Loading only what you need

I was looking at SpecialFunctions.jl which contains a bunch of functions which are fairly independent and thinking: if I just want to only use one or two specific functions, what’s the overhead vs just copy-pasting that code in mine.

For instance:

julia> @time import SpecialFunctions: sinint, cosint
  0.315543 seconds (399.21 k allocations: 22.219 MiB, 1.29% gc time)

vs (in a fresh session)

julia> @time include("sincosint.jl")
0.087249 seconds (260.80 k allocations: 14.275 MiB)

(which is not the best way to do it but you get the idea).

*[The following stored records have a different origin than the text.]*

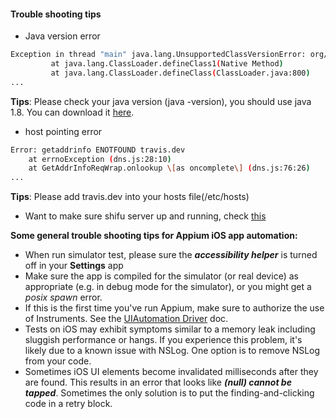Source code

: #### Trouble shooting tips

- Java version error
```bash
Exception in thread "main" java.lang.UnsupportedClassVersionError: org/openqa/grid/selenium/GridLauncherV3 : Unsupported major.minor version 52.0
         at java.lang.ClassLoader.defineClass1(Native Method)
         at java.lang.ClassLoader.defineClass(ClassLoader.java:800)
...
```
 **Tips**: Please check your java version (java -version), you should use java 1.8. You can download it [here](http://www.oracle.com/technetwork/java/javase/downloads/jdk8-downloads-2133151.html).

- host pointing error
```bash
Error: getaddrinfo ENOTFOUND travis.dev
    at errnoException (dns.js:28:10)
    at GetAddrInfoReqWrap.onlookup \[as oncomplete\] (dns.js:76:26)
...
  ```
 **Tips**: Please add travis.dev into your hosts file(/etc/hosts)

- Want to make sure shifu server up and running, check [this](http://dev.walmart.com:12000/shifu)

**Some general trouble shooting tips for Appium iOS app automation:**

- When run simulator test, please sure the ***accessibility helper*** is turned off in your **Settings** app
-  Make sure the app is compiled for the simulator (or real device) as appropriate (e.g. in debug mode for the simulator), or you might get a  *posix spawn*  error.
-  If this is the first time you've run Appium, make sure to authorize the use of Instruments. See the  [UIAutomation Driver](http://appium.io/docs/en/drivers/ios-uiautomation/index.html)  doc.
- Tests on iOS may exhibit symptoms similar to a memory leak including sluggish performance or hangs. If you experience this problem, it's likely due to a known issue with NSLog. One option is to remove NSLog from your code.
- Sometimes iOS UI elements become invalidated milliseconds after they are found. This results in an error that looks like ***(null) cannot be tapped***. Sometimes the only solution is to put the finding-and-clicking code in a retry block.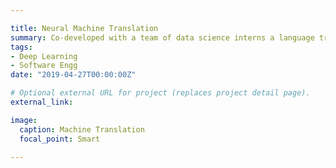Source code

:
 ```yaml
---

title: Neural Machine Translation 
summary: Co-developed with a team of data science interns a language translation service on NFPA Fire data (English-Spanish pair).
tags:
- Deep Learning
- Software Engg
date: "2019-04-27T00:00:00Z"

# Optional external URL for project (replaces project detail page).
external_link: 

image:
  caption: Machine Translation 
  focal_point: Smart
  
---
```

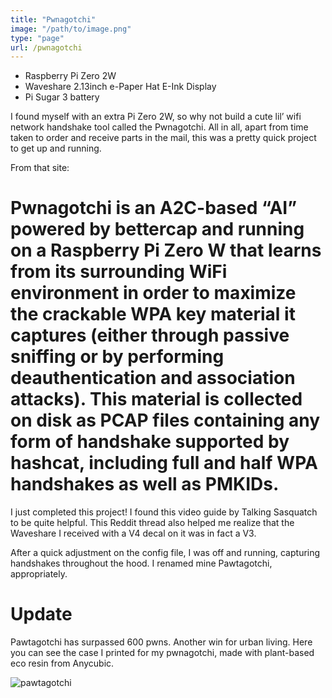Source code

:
 ```yaml
---
title: "Pwnagotchi"
image: "/path/to/image.png"
type: "page"
url: /pwnagotchi
---
```


- Raspberry Pi Zero 2W
- Waveshare 2.13inch e-Paper Hat E-Ink Display
- Pi Sugar 3 battery

I found myself with an extra Pi Zero 2W, so why not build a cute lil’ wifi network handshake tool called the Pwnagotchi. All in all, apart from time taken to order and receive parts in the mail, this was a pretty quick project to get up and running. 

From that site:
# Pwnagotchi is an A2C-based “AI” powered by bettercap and running on a Raspberry Pi Zero W that learns from its surrounding WiFi environment in order to maximize the crackable WPA key material it captures (either through passive sniffing or by performing deauthentication and association attacks). This material is collected on disk as PCAP files containing any form of handshake supported by hashcat, including full and half WPA handshakes as well as PMKIDs.

I just completed this project! I found this video guide by Talking Sasquatch to be quite helpful. This Reddit thread also helped me realize that the Waveshare I received with a V4 decal on it was in fact a V3.

After a quick adjustment on the config file, I was off and running, capturing handshakes throughout the hood. I renamed mine Pawtagotchi, appropriately.

# Update
Pawtagotchi has surpassed 600 pwns. Another win for urban living. Here you can see the case I printed for my pwnagotchi, made with plant-based eco resin from Anycubic.

![pawtagotchi](/pawtagotchi.jpg)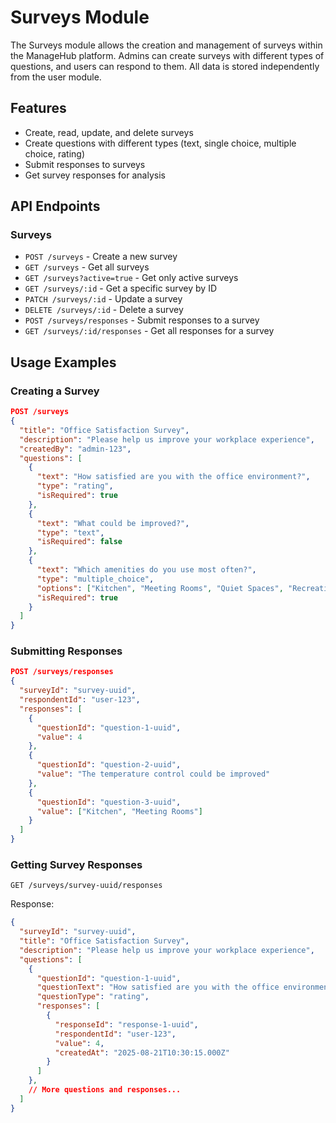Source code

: # Surveys Module

The Surveys module allows the creation and management of surveys within the ManageHub platform. Admins can create surveys with different types of questions, and users can respond to them. All data is stored independently from the user module.

## Features

- Create, read, update, and delete surveys
- Create questions with different types (text, single choice, multiple choice, rating)
- Submit responses to surveys
- Get survey responses for analysis

## API Endpoints

### Surveys

- `POST /surveys` - Create a new survey
- `GET /surveys` - Get all surveys
- `GET /surveys?active=true` - Get only active surveys
- `GET /surveys/:id` - Get a specific survey by ID
- `PATCH /surveys/:id` - Update a survey
- `DELETE /surveys/:id` - Delete a survey
- `POST /surveys/responses` - Submit responses to a survey
- `GET /surveys/:id/responses` - Get all responses for a survey

## Usage Examples

### Creating a Survey

```json
POST /surveys
{
  "title": "Office Satisfaction Survey",
  "description": "Please help us improve your workplace experience",
  "createdBy": "admin-123",
  "questions": [
    {
      "text": "How satisfied are you with the office environment?",
      "type": "rating",
      "isRequired": true
    },
    {
      "text": "What could be improved?",
      "type": "text",
      "isRequired": false
    },
    {
      "text": "Which amenities do you use most often?",
      "type": "multiple_choice",
      "options": ["Kitchen", "Meeting Rooms", "Quiet Spaces", "Recreation Area"],
      "isRequired": true
    }
  ]
}
```

### Submitting Responses

```json
POST /surveys/responses
{
  "surveyId": "survey-uuid",
  "respondentId": "user-123",
  "responses": [
    {
      "questionId": "question-1-uuid",
      "value": 4
    },
    {
      "questionId": "question-2-uuid",
      "value": "The temperature control could be improved"
    },
    {
      "questionId": "question-3-uuid",
      "value": ["Kitchen", "Meeting Rooms"]
    }
  ]
}
```

### Getting Survey Responses

```
GET /surveys/survey-uuid/responses
```

Response:
```json
{
  "surveyId": "survey-uuid",
  "title": "Office Satisfaction Survey",
  "description": "Please help us improve your workplace experience",
  "questions": [
    {
      "questionId": "question-1-uuid",
      "questionText": "How satisfied are you with the office environment?",
      "questionType": "rating",
      "responses": [
        {
          "responseId": "response-1-uuid",
          "respondentId": "user-123",
          "value": 4,
          "createdAt": "2025-08-21T10:30:15.000Z"
        }
      ]
    },
    // More questions and responses...
  ]
}
```
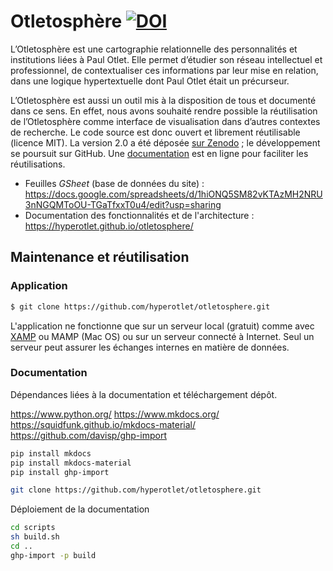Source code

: # Otletosphère [![DOI](https://zenodo.org/badge/268753837.svg)](https://zenodo.org/badge/latestdoi/268753837)

 L’Otletosphère est une cartographie relationnelle des personnalités et institutions liées à Paul Otlet. Elle permet d’étudier son réseau intellectuel et professionnel, de contextualiser ces informations par leur mise en relation, dans une logique hypertextuelle dont Paul Otlet était un précurseur.
 
 L’Otletosphère est aussi un outil mis à la disposition de tous et documenté dans ce sens. En effet, nous avons souhaité rendre possible la réutilisation de l’Otletosphère comme interface de visualisation dans d’autres contextes de recherche. Le code source est donc ouvert et librement réutilisable (licence MIT). La version 2.0 a été déposée [sur Zenodo](https://zenodo.org/record/3981189) ; le développement se poursuit sur GitHub. Une [documentation](https://hyperotlet.github.io/otletosphere/) est en ligne pour faciliter les réutilisations.


- Feuilles *GSheet* (base de données du site) : https://docs.google.com/spreadsheets/d/1hiONQ5SM82vKTAzMH2NRU3nNGQMToOU-TGaTfxxT0u4/edit?usp=sharing
- Documentation des fonctionnalités et de l'architecture : https://hyperotlet.github.io/otletosphere/

## Maintenance et réutilisation

### Application

```bash
$ git clone https://github.com/hyperotlet/otletosphere.git
```

L'application ne fonctionne que sur un serveur local (gratuit) comme avec [XAMP](https://www.apachefriends.org/fr/index.html) ou MAMP (Mac OS) ou sur un serveur connecté à Internet. Seul un serveur peut assurer les échanges internes en matière de données.

### Documentation

Dépendances liées à la documentation et téléchargement dépôt.

https://www.python.org/
https://www.mkdocs.org/
https://squidfunk.github.io/mkdocs-material/
https://github.com/davisp/ghp-import

```bash
pip install mkdocs
pip install mkdocs-material
pip install ghp-import

git clone https://github.com/hyperotlet/otletosphere.git
```

Déploiement de la documentation

```bash
cd scripts
sh build.sh
cd ..
ghp-import -p build
```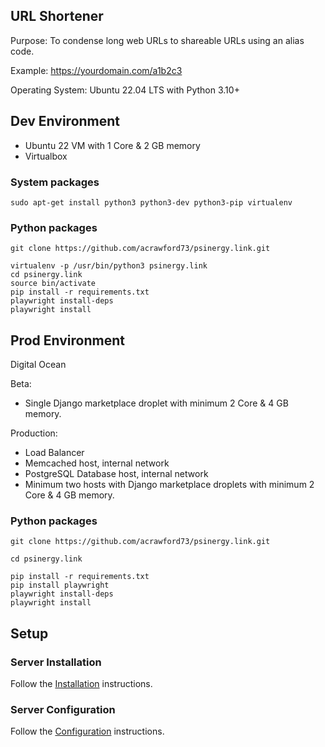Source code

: ## URL Shortener

Purpose: To condense long web URLs to shareable URLs using an alias code.

Example: https://yourdomain.com/a1b2c3

Operating System: Ubuntu 22.04 LTS with Python 3.10+

## Dev Environment

- Ubuntu 22 VM with 1 Core & 2 GB memory
- Virtualbox

### System packages

```code
sudo apt-get install python3 python3-dev python3-pip virtualenv
```

### Python packages

```code
git clone https://github.com/acrawford73/psinergy.link.git

virtualenv -p /usr/bin/python3 psinergy.link
cd psinergy.link
source bin/activate
pip install -r requirements.txt
playwright install-deps
playwright install
```

## Prod Environment

Digital Ocean

Beta:

- Single Django marketplace droplet with minimum 2 Core & 4 GB memory.

Production:

- Load Balancer
- Memcached host, internal network
- PostgreSQL Database host, internal network
- Minimum two hosts with Django marketplace droplets with minimum 2 Core & 4 GB memory.

### Python packages

```code
git clone https://github.com/acrawford73/psinergy.link.git

cd psinergy.link

pip install -r requirements.txt
pip install playwright
playwright install-deps
playwright install
```

## Setup

### Server Installation

Follow the [Installation](deploy/installation.md) instructions.

### Server Configuration

Follow the [Configuration](deploy/configuration.md) instructions.

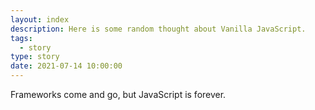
 ```yaml
---
layout: index
description: Here is some random thought about Vanilla JavaScript.
tags:
  - story
type: story
date: 2021-07-14 10:00:00
---
```


Frameworks come and go, but JavaScript is forever.

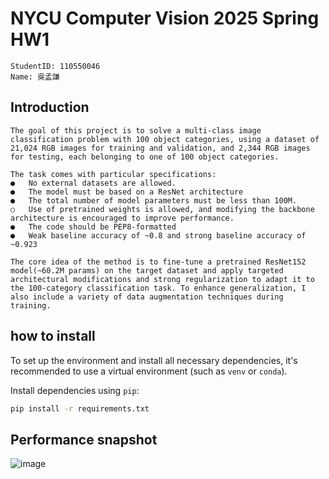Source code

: # NYCU Computer Vision 2025 Spring HW1
```
StudentID: 110550046
Name: 吳孟謙
```
## Introduction
```
The goal of this project is to solve a multi-class image classification problem with 100 object categories, using a dataset of 21,024 RGB images for training and validation, and 2,344 RGB images for testing, each belonging to one of 100 object categories.

The task comes with particular specifications:
●	No external datasets are allowed.
●	The model must be based on a ResNet architecture
●	The total number of model parameters must be less than 100M.
○	Use of pretrained weights is allowed, and modifying the backbone architecture is encouraged to improve performance.
●	The code should be PEP8-formatted
●	Weak baseline accuracy of ~0.8 and strong baseline accuracy of ~0.923

The core idea of the method is to fine-tune a pretrained ResNet152 model(~60.2M params) on the target dataset and apply targeted architectural modifications and strong regularization to adapt it to the 100-category classification task. To enhance generalization, I also include a variety of data augmentation techniques during training.
```
## how to install
To set up the environment and install all necessary dependencies, it's recommended to use a virtual environment (such as `venv` or `conda`).

Install dependencies using `pip`:

```bash
pip install -r requirements.txt
```
## Performance snapshot
![image](https://github.com/user-attachments/assets/cf2588a7-4255-4892-87ca-a260a78da767)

Of course the former is slower because it doesn’t just load sinint and cosint even though only those two are brought in and no other function from SF are available at this point; if you import other functions subsequently, it’s instantaneous

julia> @time import SpecialFunctions: ellipk
  0.001191 seconds (433 allocations: 22.875 KiB)

but… say I don’t care about ellipk.

What if I only really need a handful of functions from a package?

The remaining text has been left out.